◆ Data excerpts
==================================================

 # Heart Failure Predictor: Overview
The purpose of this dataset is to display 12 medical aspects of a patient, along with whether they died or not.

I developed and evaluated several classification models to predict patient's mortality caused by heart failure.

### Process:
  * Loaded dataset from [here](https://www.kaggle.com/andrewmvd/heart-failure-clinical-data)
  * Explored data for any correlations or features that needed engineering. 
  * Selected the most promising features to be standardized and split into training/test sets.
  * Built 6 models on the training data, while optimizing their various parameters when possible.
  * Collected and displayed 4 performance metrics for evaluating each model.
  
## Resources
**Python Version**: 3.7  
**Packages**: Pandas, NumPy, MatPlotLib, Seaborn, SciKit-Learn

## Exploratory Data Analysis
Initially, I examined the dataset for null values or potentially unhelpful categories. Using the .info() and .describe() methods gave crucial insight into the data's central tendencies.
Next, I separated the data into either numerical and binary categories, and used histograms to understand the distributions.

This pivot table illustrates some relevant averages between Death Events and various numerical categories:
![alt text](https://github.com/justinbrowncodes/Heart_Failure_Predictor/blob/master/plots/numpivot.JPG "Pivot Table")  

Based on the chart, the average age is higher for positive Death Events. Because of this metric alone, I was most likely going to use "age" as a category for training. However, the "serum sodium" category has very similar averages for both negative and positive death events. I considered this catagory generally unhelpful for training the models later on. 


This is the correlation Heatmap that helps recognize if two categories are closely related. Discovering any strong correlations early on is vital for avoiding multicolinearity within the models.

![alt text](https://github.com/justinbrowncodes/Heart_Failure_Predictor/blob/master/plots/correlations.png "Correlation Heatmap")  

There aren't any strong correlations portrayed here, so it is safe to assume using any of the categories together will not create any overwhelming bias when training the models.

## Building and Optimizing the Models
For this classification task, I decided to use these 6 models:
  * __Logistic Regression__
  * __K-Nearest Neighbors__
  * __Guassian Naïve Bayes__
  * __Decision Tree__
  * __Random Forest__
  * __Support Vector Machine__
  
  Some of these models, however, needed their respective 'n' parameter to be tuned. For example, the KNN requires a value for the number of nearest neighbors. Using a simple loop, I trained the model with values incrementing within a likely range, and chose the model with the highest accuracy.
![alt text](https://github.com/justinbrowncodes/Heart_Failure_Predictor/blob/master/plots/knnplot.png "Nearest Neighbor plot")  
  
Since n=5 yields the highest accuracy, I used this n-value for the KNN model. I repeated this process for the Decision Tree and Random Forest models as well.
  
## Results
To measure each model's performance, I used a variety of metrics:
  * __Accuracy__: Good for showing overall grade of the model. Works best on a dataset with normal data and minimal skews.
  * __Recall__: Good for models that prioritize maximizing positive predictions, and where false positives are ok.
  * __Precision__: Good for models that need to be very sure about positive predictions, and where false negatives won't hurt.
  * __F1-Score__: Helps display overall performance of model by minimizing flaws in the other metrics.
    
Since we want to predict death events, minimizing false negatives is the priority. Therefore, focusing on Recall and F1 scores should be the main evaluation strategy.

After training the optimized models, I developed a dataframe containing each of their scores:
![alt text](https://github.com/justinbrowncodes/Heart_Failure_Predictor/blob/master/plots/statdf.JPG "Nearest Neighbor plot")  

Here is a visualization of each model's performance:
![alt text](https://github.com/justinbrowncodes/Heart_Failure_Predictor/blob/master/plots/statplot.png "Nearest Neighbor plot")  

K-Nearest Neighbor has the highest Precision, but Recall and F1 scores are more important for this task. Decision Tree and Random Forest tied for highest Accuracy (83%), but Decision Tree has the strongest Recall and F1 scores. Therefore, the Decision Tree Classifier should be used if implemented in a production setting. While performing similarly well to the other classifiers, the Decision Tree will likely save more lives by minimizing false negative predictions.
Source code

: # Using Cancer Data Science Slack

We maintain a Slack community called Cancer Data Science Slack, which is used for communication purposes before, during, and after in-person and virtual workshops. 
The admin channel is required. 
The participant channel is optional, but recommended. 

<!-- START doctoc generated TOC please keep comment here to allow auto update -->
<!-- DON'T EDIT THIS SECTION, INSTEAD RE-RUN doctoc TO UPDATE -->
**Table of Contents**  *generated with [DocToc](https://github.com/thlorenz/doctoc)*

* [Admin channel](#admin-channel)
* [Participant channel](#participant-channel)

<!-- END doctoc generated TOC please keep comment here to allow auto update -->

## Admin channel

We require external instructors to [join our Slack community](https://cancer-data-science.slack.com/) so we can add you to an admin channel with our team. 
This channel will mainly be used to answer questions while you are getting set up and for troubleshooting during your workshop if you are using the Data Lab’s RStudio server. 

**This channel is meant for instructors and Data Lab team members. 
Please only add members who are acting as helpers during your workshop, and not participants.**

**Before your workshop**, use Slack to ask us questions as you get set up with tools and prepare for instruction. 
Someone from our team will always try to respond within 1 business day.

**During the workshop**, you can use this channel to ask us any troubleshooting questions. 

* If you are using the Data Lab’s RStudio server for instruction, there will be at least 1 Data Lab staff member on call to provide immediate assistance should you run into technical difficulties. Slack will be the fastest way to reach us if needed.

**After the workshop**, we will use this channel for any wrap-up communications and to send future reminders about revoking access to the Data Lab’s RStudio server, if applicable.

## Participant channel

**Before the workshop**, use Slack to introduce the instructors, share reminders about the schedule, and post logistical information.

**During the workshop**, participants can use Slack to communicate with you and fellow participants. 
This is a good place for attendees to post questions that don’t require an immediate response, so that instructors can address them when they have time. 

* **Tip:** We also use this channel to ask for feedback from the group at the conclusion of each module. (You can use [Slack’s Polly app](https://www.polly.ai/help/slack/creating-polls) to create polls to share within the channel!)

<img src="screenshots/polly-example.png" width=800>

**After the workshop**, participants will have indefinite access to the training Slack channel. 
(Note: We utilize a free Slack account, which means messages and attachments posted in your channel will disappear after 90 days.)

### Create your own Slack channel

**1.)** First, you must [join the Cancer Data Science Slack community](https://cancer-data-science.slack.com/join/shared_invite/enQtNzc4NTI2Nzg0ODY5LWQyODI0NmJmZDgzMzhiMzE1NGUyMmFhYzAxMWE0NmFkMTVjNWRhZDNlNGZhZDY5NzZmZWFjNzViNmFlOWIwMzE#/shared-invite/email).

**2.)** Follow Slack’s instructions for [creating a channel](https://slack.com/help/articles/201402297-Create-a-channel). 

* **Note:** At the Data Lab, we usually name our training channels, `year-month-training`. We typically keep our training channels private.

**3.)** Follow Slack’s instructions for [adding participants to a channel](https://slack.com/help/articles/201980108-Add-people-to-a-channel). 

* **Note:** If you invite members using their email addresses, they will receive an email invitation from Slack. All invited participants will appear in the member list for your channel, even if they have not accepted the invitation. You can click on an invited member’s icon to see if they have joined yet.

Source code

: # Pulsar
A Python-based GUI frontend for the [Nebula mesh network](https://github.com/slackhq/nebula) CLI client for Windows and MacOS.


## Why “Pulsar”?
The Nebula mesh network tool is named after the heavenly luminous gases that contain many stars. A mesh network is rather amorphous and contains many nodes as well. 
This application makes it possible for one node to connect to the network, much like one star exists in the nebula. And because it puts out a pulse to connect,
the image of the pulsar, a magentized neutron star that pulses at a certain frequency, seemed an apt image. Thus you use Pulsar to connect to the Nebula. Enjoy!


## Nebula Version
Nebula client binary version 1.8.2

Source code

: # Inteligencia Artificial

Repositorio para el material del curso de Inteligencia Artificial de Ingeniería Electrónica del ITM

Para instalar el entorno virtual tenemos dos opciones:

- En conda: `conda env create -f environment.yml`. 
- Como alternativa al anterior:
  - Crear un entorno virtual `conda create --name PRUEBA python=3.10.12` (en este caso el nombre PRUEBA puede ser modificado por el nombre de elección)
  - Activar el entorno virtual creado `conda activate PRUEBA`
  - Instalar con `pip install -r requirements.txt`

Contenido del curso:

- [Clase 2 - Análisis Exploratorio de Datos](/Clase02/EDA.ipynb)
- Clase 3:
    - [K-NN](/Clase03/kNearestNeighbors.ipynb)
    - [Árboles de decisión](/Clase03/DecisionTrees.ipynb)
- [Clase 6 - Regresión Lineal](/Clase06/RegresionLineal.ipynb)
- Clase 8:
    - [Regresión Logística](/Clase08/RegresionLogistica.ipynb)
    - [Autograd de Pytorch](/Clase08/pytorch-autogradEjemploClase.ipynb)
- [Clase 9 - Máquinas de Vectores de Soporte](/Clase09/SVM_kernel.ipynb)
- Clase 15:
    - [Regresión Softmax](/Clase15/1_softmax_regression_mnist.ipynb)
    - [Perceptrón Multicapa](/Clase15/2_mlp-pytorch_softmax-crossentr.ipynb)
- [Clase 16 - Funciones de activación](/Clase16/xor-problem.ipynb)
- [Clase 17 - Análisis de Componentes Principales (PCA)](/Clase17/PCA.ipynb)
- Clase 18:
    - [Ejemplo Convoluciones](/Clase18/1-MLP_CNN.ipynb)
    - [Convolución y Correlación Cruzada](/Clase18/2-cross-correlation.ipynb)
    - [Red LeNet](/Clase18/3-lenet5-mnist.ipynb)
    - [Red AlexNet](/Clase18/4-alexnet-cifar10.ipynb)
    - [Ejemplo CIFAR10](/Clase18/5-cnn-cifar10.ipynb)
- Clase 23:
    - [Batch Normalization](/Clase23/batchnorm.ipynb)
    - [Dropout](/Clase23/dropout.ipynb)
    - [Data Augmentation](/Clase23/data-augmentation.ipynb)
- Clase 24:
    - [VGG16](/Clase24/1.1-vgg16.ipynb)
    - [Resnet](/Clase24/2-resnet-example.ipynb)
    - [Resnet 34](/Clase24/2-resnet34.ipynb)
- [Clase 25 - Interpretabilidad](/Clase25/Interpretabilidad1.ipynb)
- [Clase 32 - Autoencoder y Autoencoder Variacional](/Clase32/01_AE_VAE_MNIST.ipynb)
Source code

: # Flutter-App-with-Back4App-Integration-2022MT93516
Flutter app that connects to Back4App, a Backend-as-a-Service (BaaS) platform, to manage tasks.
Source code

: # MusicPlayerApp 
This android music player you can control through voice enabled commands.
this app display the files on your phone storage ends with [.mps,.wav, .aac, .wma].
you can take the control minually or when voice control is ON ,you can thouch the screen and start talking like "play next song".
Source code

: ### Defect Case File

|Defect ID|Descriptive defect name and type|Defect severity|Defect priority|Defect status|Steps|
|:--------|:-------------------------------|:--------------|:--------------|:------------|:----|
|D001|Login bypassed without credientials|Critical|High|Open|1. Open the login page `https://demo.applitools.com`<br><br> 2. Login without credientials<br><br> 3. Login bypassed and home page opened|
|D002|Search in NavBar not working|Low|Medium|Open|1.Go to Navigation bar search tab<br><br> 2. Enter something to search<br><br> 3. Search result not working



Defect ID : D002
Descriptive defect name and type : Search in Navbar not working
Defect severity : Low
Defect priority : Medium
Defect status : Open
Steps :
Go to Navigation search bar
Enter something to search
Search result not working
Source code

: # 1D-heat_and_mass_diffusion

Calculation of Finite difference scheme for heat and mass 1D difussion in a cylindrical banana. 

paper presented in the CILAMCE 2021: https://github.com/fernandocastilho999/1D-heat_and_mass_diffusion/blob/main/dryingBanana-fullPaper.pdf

==================================================

◆ Task to carry out
Gather each line in the entries above where the string "minimizing" is found.

◆ Your solution
  * __F1-Score__: Helps display overall performance of model by minimizing flaws in the other metrics.
Since we want to predict death events, minimizing false negatives is the priority. Therefore, focusing on Recall and F1 scores should be the main evaluation strategy.
K-Nearest Neighbor has the highest Precision, but Recall and F1 scores are more important for this task. Decision Tree and Random Forest tied for highest Accuracy (83%), but Decision Tree has the strongest Recall and F1 scores. Therefore, the Decision Tree Classifier should be used if implemented in a production setting. While performing similarly well to the other classifiers, the Decision Tree will likely save more lives by minimizing false negative predictions.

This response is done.